Efficient Perovskite Solar Cells with a Novel Aggregation‐Induced Emission Molecule as Hole‐Transport Material

Abstract

Organic hole‐transport materials (HTMs) are very promising for perovskite solar cells (PSCs) because the molecule structure is engineered via facile chemical routes.
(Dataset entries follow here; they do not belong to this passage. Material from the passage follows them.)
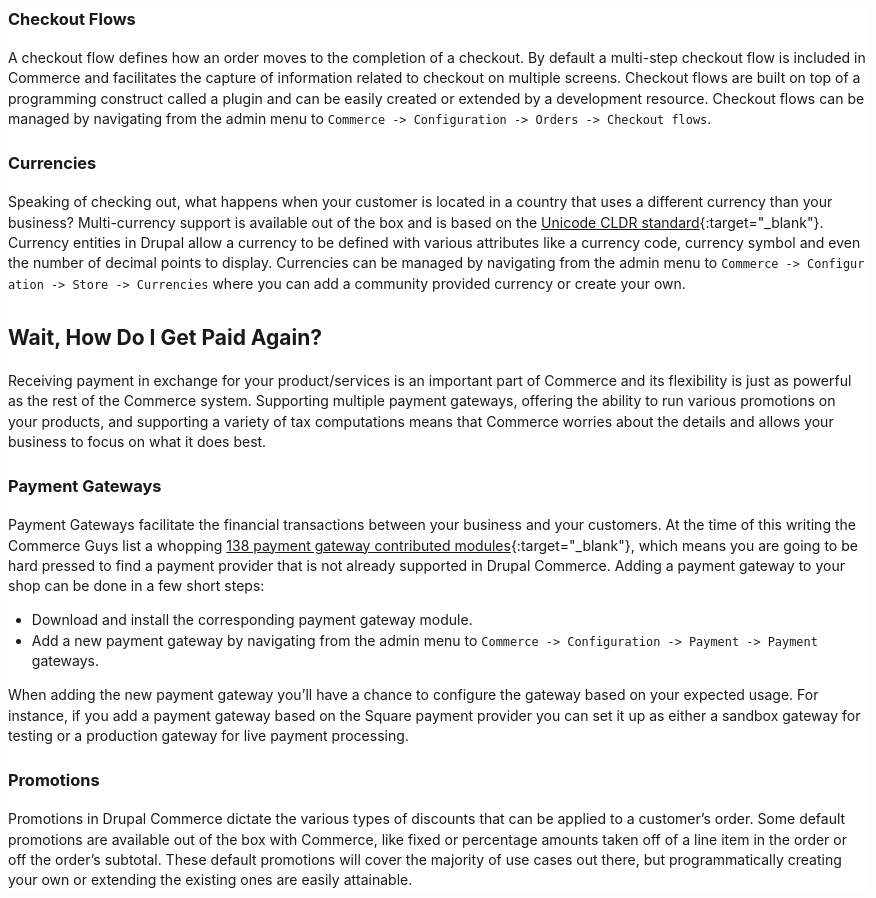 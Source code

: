 ### Checkout Flows

A checkout flow defines how an order moves to the completion of a checkout. By default a multi-step checkout flow is included in Commerce and facilitates the capture of information related to checkout on multiple screens. Checkout flows are built on top of a programming construct called a plugin and can be easily created or extended by a development resource. Checkout flows can be managed by navigating from the admin menu to `Commerce -> Configuration -> Orders -> Checkout flows`.


### Currencies

Speaking of checking out, what happens when your customer is located in a country that uses a different currency than your business? Multi-currency support is available out of the box and is based on the [Unicode CLDR standard](http://cldr.unicode.org/core-spec){:target="_blank"}. Currency entities in Drupal allow a currency to be defined with various attributes like a currency code, currency symbol and even the number of decimal points to display. Currencies can be managed by navigating from the admin menu to `Commerce -> Configuration -> Store -> Currencies` where you can add a community provided currency or create your own.

## Wait, How Do I Get Paid Again?

Receiving payment in exchange for your product/services is an important part of Commerce and its flexibility is just as powerful as the rest of the Commerce system. Supporting multiple payment gateways, offering the ability to run various promotions on your products, and supporting a variety of tax computations means that Commerce worries about the details and allows your business to focus on what it does best.

### Payment Gateways

Payment Gateways facilitate the financial transactions between your business and your customers. At the time of this writing the Commerce Guys list a whopping [138 payment gateway contributed modules](https://docs.drupalcommerce.org/commerce2/developer-guide/payments/available-gateways){:target="_blank"}, which means you are going to be hard pressed to find a payment provider that is not already supported in Drupal Commerce. Adding a payment gateway to your shop can be done in a few short steps:

* Download and install the corresponding payment gateway module.
* Add a new payment gateway by navigating from the admin menu to `Commerce -> Configuration -> Payment -> Payment` gateways.

When adding the new payment gateway you’ll have a chance to configure the gateway based on your expected usage. For instance, if you add a payment gateway based on the Square payment provider you can set it up as either a sandbox gateway for testing or a production gateway for live payment processing.

### Promotions

Promotions in Drupal Commerce dictate the various types of discounts that can be applied to a customer’s order. Some default promotions are available out of the box with Commerce, like fixed or percentage amounts taken off of a line item in the order or off the order’s subtotal. These default promotions will cover the majority of use cases out there, but programmatically creating your own or extending the existing ones are easily attainable.
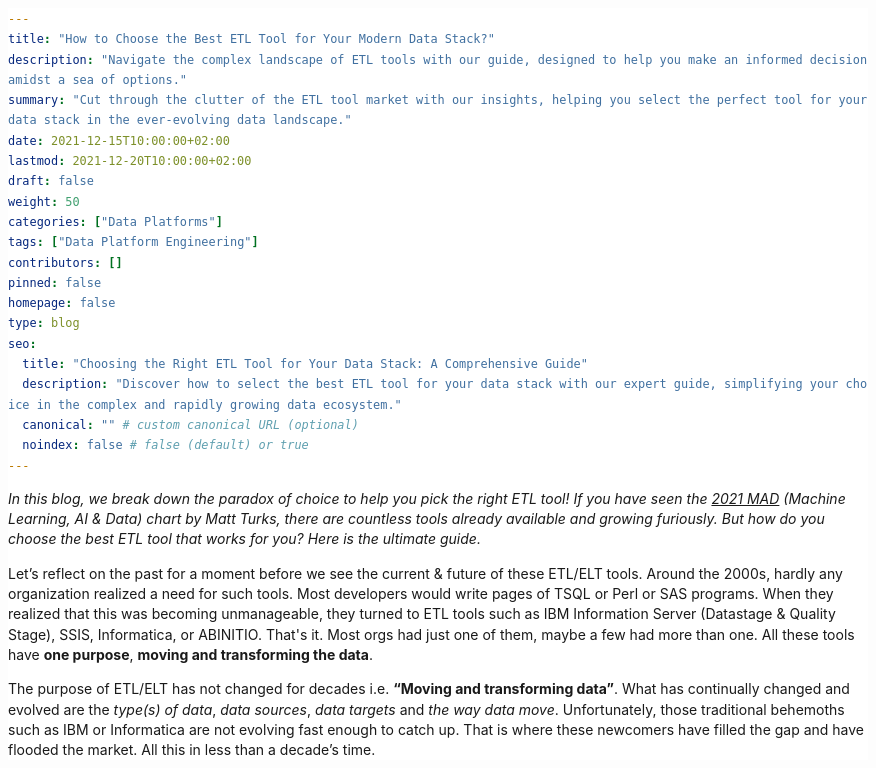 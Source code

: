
 ```yaml
---
title: "How to Choose the Best ETL Tool for Your Modern Data Stack?"
description: "Navigate the complex landscape of ETL tools with our guide, designed to help you make an informed decision amidst a sea of options."
summary: "Cut through the clutter of the ETL tool market with our insights, helping you select the perfect tool for your data stack in the ever-evolving data landscape."
date: 2021-12-15T10:00:00+02:00
lastmod: 2021-12-20T10:00:00+02:00
draft: false
weight: 50
categories: ["Data Platforms"]
tags: ["Data Platform Engineering"]
contributors: []
pinned: false
homepage: false
type: blog
seo:
  title: "Choosing the Right ETL Tool for Your Data Stack: A Comprehensive Guide"
  description: "Discover how to select the best ETL tool for your data stack with our expert guide, simplifying your choice in the complex and rapidly growing data ecosystem."
  canonical: "" # custom canonical URL (optional)
  noindex: false # false (default) or true
---
```


*In this blog, we break down the paradox of choice to help you pick the right ETL tool! If you have seen the* [*2021 MAD*](https://mattturck.com/data2021/) *(Machine Learning, AI & Data) chart by Matt Turks, there are countless tools already available and growing furiously. But how do you choose the best ETL tool that works for you? Here is the ultimate guide.*

Let’s reflect on the past for a moment before we see the current & future of these ETL/ELT tools. Around the 2000s, hardly any organization realized a need for such tools. Most developers would write pages of TSQL or Perl or SAS programs. When they realized that this was becoming unmanageable, they turned to ETL tools such as IBM Information Server (Datastage & Quality Stage), SSIS, Informatica, or ABINITIO. That's it. Most orgs had just one of them, maybe a few had more than one. All these tools have **one purpose**, **moving and transforming the data**.

The purpose of ETL/ELT has not changed for decades i.e. **“Moving and transforming data”**. What has continually changed and evolved are the *type(s) of data*, *data sources*, *data targets* and *the way data move*. Unfortunately, those traditional behemoths such as IBM or Informatica are not evolving fast enough to catch up. That is where these newcomers have filled the gap and have flooded the market. All this in less than a decade’s time.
Herein, an aggregation‐induced emission (AIE) molecule, 2‐(2,7‐bis(4‐(bis(4‐methoxyphenyl)amino)phenyl)‐9H‐fluoren‐9‐ylidene)malononitrile (TFM), is successfully employed for the first time as a HTM in an inverted planar PSC, obtaining a promising device performance superior to that of the control device with poly(3,4‐ethylenedioxythiophene)‐poly(styrenesulfonate) (PEDOT:PSS) HTM. An optimal power conversion efficiency (PCE) of 16.03% is obtained for the TFM‐based PSCs with a Jsc of 22.68 mA cm−2, Voc of 0.97 V and FF of 72.9%, while that of the control PEDOT:PSS‐based device is 14.95%. Steady‐state and time‐resolved photoluminescence results reveal suppressed nonradiative recombination at the TFM/perovskite interface that is attributed to the effective passivation of the uncoordinated Pb at the perovskite surface by the CN− groups of TFM molecules, as confirmed by X‐ray photoelectronic spectroscopy measurements. In addition to the passivation, the hydrophobic character of TFM films also contributes to the improved device stability. The findings demonstrate the potential of AIE molecules in PSCs and also paves a novel way to improve device performance and stability by molecular structure engineering of AIE molecules in the future.